Christine Beckers, un triptyque pour un record du monde
L'ancienne pilote belge va piloter une F1 sur le circuit de Zolder. À 80 ans, elle pourrait rentrer dans le Guinness Book des records. Une opération réalisée pour fêter les 50 ans de sa victoire de catégorie aux 24 Heures du Mans.


La préparation est minutieuse. Retrouver les trois voitures nécessaires. S’acclimater à l’ex-Formule 1 de Thierry Boutsen. Trouver la position idéale dans la monoplace… Tant d’étapes nécessaires pour mener le « triptyque magique » de Christine Beckers à bien.

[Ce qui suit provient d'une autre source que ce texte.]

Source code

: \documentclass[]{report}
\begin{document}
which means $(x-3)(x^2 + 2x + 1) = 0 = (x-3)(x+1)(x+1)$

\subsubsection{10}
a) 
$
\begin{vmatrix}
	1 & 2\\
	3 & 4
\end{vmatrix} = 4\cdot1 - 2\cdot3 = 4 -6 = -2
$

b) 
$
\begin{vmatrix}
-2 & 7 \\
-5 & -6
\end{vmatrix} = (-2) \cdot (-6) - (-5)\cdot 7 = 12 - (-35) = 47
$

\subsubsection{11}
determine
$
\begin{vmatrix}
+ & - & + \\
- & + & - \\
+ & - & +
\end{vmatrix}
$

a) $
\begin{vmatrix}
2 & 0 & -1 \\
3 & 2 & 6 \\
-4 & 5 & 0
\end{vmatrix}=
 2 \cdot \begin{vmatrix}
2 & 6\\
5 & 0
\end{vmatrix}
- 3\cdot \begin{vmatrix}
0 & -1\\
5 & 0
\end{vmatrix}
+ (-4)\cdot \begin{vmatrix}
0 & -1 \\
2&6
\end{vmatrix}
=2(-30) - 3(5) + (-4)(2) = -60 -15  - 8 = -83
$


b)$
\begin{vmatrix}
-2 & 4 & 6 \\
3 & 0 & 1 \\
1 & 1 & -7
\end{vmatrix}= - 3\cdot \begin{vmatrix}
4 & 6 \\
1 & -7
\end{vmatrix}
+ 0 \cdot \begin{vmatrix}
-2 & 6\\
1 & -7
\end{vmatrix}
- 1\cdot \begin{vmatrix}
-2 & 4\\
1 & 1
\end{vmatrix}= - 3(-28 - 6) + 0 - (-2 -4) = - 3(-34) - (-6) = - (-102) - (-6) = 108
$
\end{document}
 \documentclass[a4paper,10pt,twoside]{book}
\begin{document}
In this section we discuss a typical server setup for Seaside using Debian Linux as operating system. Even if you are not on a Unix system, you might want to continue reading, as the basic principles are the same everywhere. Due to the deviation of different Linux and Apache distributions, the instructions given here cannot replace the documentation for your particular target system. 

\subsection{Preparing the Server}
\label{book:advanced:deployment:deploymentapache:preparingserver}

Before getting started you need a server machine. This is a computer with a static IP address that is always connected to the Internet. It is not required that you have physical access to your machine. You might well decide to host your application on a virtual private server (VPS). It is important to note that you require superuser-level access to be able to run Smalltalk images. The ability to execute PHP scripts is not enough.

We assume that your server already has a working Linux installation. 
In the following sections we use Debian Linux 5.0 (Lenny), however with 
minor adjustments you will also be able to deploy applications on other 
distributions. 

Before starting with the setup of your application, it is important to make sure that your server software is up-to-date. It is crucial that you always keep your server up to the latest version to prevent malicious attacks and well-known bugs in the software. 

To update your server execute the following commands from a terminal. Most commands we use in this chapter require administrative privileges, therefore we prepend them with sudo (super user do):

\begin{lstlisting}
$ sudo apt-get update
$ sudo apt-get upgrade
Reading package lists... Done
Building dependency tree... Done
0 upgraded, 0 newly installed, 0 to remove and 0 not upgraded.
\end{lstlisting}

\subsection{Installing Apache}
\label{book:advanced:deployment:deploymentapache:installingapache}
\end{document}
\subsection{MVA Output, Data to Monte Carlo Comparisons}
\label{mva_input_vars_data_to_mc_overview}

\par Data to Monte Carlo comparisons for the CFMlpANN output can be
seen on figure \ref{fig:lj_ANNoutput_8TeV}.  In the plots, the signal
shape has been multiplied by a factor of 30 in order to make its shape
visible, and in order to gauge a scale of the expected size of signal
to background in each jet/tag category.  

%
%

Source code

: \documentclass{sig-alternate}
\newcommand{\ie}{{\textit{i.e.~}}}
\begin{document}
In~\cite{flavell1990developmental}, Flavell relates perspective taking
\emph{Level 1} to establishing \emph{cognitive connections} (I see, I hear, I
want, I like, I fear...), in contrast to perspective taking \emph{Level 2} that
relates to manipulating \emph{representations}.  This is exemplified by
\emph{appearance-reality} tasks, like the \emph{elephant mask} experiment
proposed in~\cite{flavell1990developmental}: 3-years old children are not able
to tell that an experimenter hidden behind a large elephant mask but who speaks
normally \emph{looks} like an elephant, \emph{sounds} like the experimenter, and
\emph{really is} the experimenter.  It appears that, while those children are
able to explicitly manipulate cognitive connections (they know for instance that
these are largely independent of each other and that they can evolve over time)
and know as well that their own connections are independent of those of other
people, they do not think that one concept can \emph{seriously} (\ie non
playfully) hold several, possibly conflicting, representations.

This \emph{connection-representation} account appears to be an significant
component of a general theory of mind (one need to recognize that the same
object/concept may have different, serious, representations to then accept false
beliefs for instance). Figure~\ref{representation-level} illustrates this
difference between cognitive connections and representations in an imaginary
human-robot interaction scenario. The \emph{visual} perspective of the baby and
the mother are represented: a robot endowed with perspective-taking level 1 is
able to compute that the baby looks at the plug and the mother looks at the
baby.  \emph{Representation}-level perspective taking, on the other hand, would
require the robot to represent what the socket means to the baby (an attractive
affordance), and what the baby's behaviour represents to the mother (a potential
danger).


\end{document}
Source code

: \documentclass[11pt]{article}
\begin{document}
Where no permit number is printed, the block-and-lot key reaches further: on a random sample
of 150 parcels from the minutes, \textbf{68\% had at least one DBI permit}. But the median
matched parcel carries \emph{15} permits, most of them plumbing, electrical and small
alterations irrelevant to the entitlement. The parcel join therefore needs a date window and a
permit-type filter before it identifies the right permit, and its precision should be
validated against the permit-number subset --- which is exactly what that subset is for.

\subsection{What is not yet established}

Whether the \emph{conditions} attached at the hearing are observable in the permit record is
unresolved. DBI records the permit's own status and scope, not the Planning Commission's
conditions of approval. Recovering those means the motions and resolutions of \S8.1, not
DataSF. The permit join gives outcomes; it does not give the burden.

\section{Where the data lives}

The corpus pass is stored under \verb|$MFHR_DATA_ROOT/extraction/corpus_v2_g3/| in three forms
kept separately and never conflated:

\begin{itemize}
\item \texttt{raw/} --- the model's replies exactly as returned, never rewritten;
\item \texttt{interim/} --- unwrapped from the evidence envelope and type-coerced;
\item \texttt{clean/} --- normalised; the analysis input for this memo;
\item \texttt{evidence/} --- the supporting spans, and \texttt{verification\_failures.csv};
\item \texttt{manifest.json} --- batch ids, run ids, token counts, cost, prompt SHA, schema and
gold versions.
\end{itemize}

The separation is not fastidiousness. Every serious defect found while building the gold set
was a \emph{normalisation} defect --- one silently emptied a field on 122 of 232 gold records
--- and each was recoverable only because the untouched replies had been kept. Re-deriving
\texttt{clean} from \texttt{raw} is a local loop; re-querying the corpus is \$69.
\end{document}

La Belge s’est lancée dans un défi assez fou. Devenir la plus ancienne femme à piloter une Formule 1. « Je souhaitais rentrer dans le Guinness Book des records. Là, c’est une Anglaise de 79 ans qui le possède », nous a-t-elle indiqué. Alors pour l’effacer des tablettes, la pilote qui a aujourd’hui 80 ans a mis la main sur une machine assez particulière. Une Arrows BMW A8. « C’est celle de Thierry Boutsen. C’est la vraie de vraie. Elle appartient à un autre Belge et il est emballé à l’idée de me la prêter pour ce défi. »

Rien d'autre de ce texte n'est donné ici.